Salvatore, con l’aiuto di due energumeni, sta piantando un ulivo nel bel mezzo delle aiuole dell’ospedale. Intorno due vigilantes gesticolano, arriva un esercito di infermieri e receptionist, ma non c’è verso. L’ulivo viene piantato. Il camioncino riparte, Salvatore torna in stanza.
“E’ la mia vendemmia contr’ a mort”, mi spiega spiccio.
Sospetto volesse dire vendetta, anche se pure vendemmia ci sta bene.
Ha piantato un albero per fottere la morte. Per allungare l’ombra dei suoi rami sul sole che non vedrà mai sorgere. Il sogno segreto e non sempre confessato di ogni scrittore, scultore, artista o forse semplicemente di ogni essere umano: riuscire a compiere azioni che travalichino i confini della notte.
Al risveglio del bel addormentato nel letto di un paziente, faccio notare all’infermiere che gli ho salvato il posto di lavoro. Mi ringrazia senza convinzione, poi parlotta con Salvatore e ride, si danno pacche sulla schiena a vicenda, poi quest’ultimo, con un pugno piantato nel fianco, mostra all’infermiere l’ulivo oltre la finestra. L’infermiere prima si mette le mani in testa, poi gli dice che è un grande e torna a ridere e a fornire suggerimenti – del tutto non sollecitati – al G7, in merito alla gestione della guerra in Ucraina e di quella in Palestina.
Fuori è un via vai di persone che, incredule, discutono gesticolando ampiamente, sembra una gara di linguaggio dei segni, probabilmente stanno cercando di capire come rimuoverlo. Deve essere un ulivo secolare, è enorme.
Finita l’ora delle visite, abbraccio per l’ultima volta Salvatore. Lo guardo negli occhi, mentre con un braccio ancora gli cingo le spalle, mi si riempiono gli occhi di lacrime e non riesco a far altro che scuotere la testa. Lui alza le spalle, come a dire “pazienza”.
Da quel giorno non l’ho più visto se non sotto forma di albero.

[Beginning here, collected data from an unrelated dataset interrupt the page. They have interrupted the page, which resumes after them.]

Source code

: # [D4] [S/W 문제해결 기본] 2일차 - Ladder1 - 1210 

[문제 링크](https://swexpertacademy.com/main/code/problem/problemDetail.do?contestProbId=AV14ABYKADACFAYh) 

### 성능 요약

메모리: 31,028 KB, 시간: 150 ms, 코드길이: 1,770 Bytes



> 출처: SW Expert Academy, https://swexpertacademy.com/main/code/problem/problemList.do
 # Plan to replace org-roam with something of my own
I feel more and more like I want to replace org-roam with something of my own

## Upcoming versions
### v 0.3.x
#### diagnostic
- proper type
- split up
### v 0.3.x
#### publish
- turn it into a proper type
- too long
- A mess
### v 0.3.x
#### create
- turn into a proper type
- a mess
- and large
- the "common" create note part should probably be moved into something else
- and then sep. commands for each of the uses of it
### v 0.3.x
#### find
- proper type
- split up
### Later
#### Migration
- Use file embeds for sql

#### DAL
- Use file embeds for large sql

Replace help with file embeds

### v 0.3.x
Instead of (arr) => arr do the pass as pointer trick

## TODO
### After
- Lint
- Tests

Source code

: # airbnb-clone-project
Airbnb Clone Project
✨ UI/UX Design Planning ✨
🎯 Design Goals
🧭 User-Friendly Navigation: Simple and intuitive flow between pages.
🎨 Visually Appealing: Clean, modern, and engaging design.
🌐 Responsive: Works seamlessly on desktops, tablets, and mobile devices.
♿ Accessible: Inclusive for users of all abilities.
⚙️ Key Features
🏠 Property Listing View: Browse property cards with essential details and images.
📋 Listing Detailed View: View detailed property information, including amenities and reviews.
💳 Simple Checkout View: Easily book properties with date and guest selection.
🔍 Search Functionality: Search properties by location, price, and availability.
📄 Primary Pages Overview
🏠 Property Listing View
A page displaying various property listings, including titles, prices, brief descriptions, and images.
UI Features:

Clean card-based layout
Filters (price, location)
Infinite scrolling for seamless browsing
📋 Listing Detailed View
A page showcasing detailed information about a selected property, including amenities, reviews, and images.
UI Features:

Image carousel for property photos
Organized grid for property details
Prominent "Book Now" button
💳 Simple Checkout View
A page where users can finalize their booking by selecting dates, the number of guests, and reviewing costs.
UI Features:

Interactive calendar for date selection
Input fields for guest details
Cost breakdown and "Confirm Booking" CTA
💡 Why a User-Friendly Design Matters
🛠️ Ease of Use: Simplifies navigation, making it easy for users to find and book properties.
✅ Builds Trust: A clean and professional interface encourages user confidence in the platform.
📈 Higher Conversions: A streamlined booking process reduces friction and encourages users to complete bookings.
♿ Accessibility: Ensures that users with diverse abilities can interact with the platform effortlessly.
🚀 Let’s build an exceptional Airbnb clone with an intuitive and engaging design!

Tra marzo e aprile quell’ulivo, come tutti gli ulivi, si riempie di fiori bianchi. Mi piace pensare che è Salvatore che sta sorridendo, lassù. E ancora oggi, pur essendo trascorsi diversi anni dagli eventi che ho appena riassunto, ogni volta che vedo un albero che non c’entra nulla con il contesto in cui è inserito, non posso fare a meno di pensare che, magari, nell’incavo di quell’albero, nascosto come un seme, c’è la storia di un altro Salvatore Frattaglia.
Una storia piccola, una storia da niente, che se ne sta lì in silenzio, aspettando solo di essere piantata nel cuore di un lettore.